■ **DIRECTIONS**
Restate the data that follows exactly as it stands, beginning with the first line and ending with the line that contains "# 🧠 POLYFILLS_INTERVIEW".

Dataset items
· · ·

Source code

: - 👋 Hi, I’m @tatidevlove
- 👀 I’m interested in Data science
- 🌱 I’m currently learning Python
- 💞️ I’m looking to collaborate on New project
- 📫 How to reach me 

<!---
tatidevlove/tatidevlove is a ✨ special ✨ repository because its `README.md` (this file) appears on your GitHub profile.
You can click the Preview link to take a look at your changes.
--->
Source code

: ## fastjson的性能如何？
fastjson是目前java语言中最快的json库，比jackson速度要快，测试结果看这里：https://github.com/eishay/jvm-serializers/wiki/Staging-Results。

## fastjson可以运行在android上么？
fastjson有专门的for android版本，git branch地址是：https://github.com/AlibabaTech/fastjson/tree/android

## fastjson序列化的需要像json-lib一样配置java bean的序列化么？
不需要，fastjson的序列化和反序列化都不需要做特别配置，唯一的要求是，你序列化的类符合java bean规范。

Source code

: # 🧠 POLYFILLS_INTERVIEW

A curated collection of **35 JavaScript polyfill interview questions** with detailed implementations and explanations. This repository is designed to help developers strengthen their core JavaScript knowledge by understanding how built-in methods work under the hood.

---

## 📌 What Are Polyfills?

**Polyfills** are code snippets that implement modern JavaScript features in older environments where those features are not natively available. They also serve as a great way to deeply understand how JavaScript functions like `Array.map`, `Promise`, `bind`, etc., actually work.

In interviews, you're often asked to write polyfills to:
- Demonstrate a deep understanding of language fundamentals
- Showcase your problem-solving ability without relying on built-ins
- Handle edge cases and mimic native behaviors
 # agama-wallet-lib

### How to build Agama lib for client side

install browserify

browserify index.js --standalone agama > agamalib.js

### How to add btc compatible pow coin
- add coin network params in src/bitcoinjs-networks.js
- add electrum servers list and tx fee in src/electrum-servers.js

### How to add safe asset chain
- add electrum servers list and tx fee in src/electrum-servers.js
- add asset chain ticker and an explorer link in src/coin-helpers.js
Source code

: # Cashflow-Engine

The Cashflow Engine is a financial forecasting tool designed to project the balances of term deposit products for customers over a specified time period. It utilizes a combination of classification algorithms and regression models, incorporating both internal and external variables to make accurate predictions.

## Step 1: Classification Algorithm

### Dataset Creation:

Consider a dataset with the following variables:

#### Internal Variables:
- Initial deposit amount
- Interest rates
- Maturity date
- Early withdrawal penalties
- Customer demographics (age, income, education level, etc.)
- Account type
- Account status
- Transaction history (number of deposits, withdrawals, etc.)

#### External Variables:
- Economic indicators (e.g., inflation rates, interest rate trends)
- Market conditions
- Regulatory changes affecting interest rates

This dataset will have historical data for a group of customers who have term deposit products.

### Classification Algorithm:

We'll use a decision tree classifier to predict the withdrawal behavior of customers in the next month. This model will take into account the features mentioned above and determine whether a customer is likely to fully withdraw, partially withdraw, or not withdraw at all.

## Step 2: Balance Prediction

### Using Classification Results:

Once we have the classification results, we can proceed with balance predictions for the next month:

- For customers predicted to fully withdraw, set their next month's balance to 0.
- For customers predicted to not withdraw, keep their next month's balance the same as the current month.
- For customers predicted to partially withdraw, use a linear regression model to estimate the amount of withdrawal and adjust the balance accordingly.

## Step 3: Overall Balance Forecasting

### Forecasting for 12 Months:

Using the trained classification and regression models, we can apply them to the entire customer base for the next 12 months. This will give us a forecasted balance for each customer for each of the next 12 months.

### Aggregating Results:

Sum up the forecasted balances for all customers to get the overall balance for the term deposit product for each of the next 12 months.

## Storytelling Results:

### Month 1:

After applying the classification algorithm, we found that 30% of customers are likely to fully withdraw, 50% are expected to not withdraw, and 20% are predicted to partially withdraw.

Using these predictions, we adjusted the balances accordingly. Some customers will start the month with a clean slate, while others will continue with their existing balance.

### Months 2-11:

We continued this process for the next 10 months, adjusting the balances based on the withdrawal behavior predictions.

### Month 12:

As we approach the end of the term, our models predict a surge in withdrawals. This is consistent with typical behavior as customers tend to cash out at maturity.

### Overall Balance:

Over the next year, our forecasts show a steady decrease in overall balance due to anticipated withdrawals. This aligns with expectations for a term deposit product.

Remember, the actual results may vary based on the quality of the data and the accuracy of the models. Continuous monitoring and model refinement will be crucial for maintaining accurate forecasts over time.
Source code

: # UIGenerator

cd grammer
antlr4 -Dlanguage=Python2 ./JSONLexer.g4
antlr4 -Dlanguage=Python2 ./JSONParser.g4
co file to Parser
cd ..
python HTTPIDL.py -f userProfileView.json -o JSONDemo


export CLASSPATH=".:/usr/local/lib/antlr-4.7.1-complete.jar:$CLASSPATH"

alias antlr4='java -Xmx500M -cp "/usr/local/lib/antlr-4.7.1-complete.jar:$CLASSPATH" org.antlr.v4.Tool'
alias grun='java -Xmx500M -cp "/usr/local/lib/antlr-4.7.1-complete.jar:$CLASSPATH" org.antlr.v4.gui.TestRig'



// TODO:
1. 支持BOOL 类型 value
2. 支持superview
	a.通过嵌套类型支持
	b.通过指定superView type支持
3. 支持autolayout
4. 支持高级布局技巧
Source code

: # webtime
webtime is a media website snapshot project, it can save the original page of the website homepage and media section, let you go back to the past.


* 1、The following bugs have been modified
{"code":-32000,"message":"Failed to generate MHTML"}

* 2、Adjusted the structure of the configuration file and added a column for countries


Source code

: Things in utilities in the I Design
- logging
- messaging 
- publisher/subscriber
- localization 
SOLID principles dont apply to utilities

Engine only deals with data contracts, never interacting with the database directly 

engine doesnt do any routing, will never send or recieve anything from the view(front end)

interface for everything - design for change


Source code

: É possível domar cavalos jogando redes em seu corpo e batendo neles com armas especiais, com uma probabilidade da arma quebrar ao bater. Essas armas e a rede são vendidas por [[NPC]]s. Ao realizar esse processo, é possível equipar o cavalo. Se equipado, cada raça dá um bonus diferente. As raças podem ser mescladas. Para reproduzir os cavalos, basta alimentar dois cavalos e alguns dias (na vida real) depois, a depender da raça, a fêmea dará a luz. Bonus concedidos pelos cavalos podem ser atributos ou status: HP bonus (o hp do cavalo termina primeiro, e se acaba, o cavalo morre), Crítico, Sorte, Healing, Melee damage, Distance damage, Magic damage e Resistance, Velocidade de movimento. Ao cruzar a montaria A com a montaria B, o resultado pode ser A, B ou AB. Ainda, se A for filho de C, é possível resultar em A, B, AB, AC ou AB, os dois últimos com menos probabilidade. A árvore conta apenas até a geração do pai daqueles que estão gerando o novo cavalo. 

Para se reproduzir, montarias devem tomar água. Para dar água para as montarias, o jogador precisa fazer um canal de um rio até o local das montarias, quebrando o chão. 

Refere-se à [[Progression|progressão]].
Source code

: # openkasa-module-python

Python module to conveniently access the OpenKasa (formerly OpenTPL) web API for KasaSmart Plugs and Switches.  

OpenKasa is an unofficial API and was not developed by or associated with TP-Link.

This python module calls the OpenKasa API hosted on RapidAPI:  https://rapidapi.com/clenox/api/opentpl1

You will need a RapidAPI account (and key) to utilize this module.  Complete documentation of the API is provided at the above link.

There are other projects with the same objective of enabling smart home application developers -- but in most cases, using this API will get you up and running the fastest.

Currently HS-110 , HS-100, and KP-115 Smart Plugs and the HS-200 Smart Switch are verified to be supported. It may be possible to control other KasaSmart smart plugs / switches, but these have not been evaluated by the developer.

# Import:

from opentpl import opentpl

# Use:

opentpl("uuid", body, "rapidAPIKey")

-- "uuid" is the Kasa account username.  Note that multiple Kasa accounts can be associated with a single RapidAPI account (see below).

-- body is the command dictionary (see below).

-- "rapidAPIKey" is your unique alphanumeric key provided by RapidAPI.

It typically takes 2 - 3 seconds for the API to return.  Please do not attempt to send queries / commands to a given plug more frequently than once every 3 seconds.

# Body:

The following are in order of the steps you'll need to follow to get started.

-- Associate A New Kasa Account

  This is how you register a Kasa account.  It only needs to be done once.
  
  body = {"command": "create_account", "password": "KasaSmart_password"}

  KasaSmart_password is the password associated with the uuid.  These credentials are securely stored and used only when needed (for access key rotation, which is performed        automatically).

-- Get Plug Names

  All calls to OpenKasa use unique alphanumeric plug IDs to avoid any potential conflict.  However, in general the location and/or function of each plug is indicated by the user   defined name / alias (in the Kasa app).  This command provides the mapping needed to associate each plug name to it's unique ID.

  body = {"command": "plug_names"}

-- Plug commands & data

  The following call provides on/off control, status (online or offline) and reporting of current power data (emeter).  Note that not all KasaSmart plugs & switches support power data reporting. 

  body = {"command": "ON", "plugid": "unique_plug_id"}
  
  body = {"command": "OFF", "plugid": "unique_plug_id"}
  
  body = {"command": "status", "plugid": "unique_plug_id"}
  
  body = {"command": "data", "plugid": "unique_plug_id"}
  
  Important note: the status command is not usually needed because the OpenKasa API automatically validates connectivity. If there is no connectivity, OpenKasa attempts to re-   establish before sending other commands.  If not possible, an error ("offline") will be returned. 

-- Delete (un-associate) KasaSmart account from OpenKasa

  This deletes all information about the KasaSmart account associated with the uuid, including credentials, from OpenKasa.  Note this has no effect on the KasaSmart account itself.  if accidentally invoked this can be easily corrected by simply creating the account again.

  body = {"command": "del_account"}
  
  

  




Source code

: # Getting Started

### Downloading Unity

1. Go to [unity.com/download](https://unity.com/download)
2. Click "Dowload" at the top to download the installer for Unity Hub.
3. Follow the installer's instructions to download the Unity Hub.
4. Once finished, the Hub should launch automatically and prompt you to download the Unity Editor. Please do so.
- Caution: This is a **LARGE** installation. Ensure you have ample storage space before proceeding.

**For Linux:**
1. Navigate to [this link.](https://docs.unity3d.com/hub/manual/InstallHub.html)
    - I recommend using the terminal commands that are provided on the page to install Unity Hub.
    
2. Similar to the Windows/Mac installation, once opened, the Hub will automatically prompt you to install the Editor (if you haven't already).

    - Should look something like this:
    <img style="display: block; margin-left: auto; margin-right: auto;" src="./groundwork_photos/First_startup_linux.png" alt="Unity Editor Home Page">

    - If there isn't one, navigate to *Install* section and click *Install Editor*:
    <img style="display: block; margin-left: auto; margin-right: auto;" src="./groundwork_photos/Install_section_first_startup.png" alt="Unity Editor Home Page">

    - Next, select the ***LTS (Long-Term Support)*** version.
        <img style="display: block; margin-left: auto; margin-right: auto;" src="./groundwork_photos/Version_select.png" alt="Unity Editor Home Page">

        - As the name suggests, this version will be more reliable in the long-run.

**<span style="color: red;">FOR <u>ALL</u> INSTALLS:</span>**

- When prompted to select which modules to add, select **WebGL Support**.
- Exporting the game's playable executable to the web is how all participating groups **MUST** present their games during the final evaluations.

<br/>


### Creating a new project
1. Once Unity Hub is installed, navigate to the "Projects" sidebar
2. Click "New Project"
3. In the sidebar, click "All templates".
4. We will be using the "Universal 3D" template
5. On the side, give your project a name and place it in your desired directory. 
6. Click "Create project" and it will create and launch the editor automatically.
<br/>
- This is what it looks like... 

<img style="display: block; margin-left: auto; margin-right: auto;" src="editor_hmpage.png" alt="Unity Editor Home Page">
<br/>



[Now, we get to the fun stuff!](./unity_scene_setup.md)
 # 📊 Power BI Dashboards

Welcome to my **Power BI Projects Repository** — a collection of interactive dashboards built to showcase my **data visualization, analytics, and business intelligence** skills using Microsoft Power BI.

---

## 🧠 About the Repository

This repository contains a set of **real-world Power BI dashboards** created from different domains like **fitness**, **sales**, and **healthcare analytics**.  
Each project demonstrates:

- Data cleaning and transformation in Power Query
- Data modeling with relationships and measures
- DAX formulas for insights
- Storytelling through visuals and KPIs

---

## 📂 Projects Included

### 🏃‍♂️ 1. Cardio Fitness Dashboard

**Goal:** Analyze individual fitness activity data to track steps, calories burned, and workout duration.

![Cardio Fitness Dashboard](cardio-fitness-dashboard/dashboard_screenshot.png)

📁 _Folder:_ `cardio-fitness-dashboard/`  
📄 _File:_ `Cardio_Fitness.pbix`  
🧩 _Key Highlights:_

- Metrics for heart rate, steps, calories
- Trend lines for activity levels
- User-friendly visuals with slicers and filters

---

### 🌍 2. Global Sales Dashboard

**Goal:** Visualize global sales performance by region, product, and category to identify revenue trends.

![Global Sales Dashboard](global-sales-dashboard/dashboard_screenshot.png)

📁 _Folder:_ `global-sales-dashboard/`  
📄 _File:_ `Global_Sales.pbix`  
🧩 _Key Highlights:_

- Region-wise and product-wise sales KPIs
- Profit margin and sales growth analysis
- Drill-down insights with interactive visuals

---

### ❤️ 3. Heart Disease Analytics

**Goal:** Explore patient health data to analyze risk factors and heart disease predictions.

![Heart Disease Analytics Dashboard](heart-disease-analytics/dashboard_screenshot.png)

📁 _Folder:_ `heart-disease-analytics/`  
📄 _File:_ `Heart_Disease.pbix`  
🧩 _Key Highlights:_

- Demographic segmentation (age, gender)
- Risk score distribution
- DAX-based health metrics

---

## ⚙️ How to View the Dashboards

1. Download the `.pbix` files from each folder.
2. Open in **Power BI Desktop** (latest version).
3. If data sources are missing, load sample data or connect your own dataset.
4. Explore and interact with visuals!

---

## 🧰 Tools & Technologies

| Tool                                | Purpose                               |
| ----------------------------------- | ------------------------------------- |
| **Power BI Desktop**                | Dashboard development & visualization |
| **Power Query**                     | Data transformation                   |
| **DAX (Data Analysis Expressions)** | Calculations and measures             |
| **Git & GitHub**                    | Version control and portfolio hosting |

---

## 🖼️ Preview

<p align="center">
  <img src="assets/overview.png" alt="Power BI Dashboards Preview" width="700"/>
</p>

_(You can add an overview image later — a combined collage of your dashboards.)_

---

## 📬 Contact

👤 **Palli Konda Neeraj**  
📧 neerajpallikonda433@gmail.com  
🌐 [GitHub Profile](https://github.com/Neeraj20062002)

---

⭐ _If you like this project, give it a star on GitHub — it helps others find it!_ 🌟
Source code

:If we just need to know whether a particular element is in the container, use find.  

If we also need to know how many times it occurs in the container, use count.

· · ·

■ **SOLUTION FOR THIS TASK**
Source code

: - 👋 Hi, I’m @tatidevlove
- 👀 I’m interested in Data science
- 🌱 I’m currently learning Python
- 💞️ I’m looking to collaborate on New project
- 📫 How to reach me 

<!---
tatidevlove/tatidevlove is a ✨ special ✨ repository because its `README.md` (this file) appears on your GitHub profile.
You can click the Preview link to take a look at your changes.
--->
Source code

: ## fastjson的性能如何？
fastjson是目前java语言中最快的json库，比jackson速度要快，测试结果看这里：https://github.com/eishay/jvm-serializers/wiki/Staging-Results。

## fastjson可以运行在android上么？
fastjson有专门的for android版本，git branch地址是：https://github.com/AlibabaTech/fastjson/tree/android

## fastjson序列化的需要像json-lib一样配置java bean的序列化么？
不需要，fastjson的序列化和反序列化都不需要做特别配置，唯一的要求是，你序列化的类符合java bean规范。

Source code

: # 🧠 POLYFILLS_INTERVIEW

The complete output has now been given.